Tornando a quello che è avvenuto alla Casa Bianca, molti dei commenti a caldo suscitati dalla visione di quella chiacchierata sono stati di indignazione per il trattamento ricevuto dal Presidente ucraino e per la prepotenza e la violenza verbale del Presidente statunitense e del suo vice. L’accaduto è stato spesso riassunto così: “Trump e Vance hanno teso un’imboscata a Zelens’kyj e lo hanno maltrattato facendo i loro interessi e il gioco di Putin”. Ma questa narrazione se non completamente errata è sicuramente molto discutibile, soprattutto se fatta senza aver tenuto conto dell’intero video. Il filmato integrale (supponendo che lo sia) dura circa 50 minuti e mostra un classico talk-show paragonabile – nei suoi meccanismi di comunicazione – a uno dei tanti che infestano le TV di tutto il mondo. Una discussione portata avanti con uno stile di comunicazione che di politico aveva ben poco tra due personaggi del genere, e una presunta violenza del confronto che è stata, rispetto a quella che si è vista sul piccolo schermo italiano, davvero risibile. Molto più hanno detto, in alcuni momenti, le smorfie, i gesti e i movimenti del corpo dei protagonisti.

Una lettura diversa di quanto si è visto infatti potrebbe essere questa: “Trump ha detto a Zelens’kyj che, se vuol far finire la guerra, qualcosa deve cedere, sia agli USA che a Putin. Ma il Presidente ucraino ha mantenuto fermo il suo punto di vista.” Il che può essere considerato sia come un ricatto che come un consiglio pragmatico, o magari entrambe le cose. In pratica l’interpretazione dei contenuti in certi contesti e con certi protagonisti diventa davvero complicata. Specialmente se non si valuta nemmeno la battuta finale di Trump che segnalava a chi aveva seguito l’incontro che si era trattato di “un bel pezzo di televisione” (sic!).

La tragedia era che i protagonisti dello show avevano chiacchierato, comodamente seduti, di una guerra che va avanti da tre anni e che ha causato, secondo alcune fonti, quasi novecentomila morti e relative distruzioni.

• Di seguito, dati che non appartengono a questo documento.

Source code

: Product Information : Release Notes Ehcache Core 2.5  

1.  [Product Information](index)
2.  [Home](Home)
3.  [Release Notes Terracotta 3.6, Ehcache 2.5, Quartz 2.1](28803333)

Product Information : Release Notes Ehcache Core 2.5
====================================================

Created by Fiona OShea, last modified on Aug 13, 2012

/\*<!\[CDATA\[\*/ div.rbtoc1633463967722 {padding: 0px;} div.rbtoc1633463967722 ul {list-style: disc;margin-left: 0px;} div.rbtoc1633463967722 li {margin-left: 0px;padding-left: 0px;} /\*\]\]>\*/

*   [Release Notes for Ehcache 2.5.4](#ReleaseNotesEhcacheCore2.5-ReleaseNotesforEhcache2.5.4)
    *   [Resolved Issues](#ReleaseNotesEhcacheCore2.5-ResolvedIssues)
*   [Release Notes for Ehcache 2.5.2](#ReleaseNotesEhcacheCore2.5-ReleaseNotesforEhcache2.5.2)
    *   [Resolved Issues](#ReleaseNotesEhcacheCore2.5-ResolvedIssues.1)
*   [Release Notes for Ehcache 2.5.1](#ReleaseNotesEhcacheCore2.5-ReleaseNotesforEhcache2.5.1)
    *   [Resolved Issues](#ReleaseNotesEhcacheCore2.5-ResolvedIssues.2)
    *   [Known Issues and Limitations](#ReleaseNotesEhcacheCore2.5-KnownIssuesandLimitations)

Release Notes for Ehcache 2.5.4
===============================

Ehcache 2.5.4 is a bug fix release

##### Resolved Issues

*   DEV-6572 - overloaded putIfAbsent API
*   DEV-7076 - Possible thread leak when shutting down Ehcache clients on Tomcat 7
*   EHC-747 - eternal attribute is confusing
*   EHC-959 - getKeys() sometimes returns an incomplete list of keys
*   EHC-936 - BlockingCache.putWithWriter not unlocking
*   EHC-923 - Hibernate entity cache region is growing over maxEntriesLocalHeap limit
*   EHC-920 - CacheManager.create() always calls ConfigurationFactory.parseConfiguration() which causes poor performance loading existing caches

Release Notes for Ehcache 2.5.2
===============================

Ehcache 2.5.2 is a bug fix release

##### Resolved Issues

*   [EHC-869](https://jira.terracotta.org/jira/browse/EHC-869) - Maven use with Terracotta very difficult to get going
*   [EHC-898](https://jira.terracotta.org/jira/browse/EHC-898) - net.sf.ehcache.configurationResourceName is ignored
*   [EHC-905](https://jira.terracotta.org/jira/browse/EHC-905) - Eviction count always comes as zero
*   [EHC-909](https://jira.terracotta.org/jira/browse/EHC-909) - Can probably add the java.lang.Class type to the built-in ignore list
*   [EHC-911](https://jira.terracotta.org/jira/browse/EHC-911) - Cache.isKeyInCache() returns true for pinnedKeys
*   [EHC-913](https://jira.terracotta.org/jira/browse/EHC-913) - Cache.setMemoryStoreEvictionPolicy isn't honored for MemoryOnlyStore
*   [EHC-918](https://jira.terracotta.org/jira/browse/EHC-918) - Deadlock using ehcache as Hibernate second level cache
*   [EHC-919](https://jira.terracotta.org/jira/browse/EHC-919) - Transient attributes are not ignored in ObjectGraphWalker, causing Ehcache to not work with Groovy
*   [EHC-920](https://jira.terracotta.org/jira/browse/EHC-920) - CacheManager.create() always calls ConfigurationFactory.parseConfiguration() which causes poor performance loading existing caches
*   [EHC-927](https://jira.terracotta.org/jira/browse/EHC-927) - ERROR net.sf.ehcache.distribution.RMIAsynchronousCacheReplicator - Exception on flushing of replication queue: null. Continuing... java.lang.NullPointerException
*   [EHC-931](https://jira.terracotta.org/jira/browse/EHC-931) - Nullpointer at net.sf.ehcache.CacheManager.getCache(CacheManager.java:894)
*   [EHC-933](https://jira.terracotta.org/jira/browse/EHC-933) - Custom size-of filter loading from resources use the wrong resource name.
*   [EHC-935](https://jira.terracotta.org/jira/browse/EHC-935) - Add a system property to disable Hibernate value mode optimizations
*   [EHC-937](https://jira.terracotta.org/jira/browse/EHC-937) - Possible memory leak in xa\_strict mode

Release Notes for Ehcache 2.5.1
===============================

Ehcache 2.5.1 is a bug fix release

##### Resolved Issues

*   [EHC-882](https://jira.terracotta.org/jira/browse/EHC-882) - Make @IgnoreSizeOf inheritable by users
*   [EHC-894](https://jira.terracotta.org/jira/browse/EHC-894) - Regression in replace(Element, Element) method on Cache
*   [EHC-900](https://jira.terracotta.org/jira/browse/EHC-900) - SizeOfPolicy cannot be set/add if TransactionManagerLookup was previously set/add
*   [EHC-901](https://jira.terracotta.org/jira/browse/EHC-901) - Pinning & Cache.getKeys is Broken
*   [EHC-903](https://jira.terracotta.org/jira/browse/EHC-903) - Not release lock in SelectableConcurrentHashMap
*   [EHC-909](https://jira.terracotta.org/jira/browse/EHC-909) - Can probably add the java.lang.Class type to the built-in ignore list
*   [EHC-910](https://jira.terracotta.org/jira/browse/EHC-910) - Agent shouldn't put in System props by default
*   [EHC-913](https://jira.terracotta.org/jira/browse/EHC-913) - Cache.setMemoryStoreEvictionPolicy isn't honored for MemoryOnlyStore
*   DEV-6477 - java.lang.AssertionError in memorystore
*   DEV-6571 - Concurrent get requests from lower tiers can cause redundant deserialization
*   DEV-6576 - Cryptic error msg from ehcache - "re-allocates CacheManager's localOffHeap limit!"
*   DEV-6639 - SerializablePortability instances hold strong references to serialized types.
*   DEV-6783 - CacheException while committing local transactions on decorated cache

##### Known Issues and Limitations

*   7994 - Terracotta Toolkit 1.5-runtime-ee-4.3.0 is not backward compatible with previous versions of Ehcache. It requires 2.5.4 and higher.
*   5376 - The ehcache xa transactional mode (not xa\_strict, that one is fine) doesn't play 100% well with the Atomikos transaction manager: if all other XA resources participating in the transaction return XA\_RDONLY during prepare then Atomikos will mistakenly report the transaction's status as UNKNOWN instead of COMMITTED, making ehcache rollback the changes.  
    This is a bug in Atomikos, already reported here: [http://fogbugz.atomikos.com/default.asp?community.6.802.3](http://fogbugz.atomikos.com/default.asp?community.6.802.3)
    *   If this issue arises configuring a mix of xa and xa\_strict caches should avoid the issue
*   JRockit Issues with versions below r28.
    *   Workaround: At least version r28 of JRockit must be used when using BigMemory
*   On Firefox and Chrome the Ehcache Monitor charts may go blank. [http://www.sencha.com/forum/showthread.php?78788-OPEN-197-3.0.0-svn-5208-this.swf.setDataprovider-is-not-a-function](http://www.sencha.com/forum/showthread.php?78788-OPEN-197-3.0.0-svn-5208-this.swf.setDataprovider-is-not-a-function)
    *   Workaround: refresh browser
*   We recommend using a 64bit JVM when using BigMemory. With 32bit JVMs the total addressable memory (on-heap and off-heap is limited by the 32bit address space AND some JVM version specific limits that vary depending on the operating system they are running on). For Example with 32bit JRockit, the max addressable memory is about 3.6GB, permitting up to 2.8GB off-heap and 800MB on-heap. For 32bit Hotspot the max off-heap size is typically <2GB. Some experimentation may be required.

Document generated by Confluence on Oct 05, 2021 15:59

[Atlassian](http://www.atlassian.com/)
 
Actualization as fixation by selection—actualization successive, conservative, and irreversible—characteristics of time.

Quanto scritto sopra non significa che lo spettacolo della politica cambia quando due attori scadenti usano il linguaggio che conoscono meglio, ma piuttosto che è più difficile comprenderne il reale contenuto. Il che è confermato dagli avvenimenti successivi: Trump che dichiara una cosa e il giorno dopo il contrario e Zelens’kyj che ha cambiato (forse) la ferma posizione che aveva tenuto a Washington.

Visto come vanno le cose dovremo abituarci non tanto a una massiccia invasione dei professionisti dello spettacolo nella politica attiva, ma piuttosto ai tentativi di quelli che hanno una formazione politica di imitare le abilità dei performer. Questa non è una novità assoluta. Si vedano ad esempio “le facce che fa” la Presidente del Consiglio italiana quando è a favore di telecamera, elemento che costituisce la sua personale forma di comunicazione diretta al grande pubblico.

Una volta, i confini che esistevano tra l’ambito e il linguaggio della comunicazione politica e quello dell’intrattenimento venivano superati solo occasionalmente, mentre oggi sembrano spariti del tutto, relegando le persone sempre più al ruolo di semplici spettatori che si limitano a trovare uno sfogo sui loro social preferiti piuttosto che con la protesta nel mondo reale.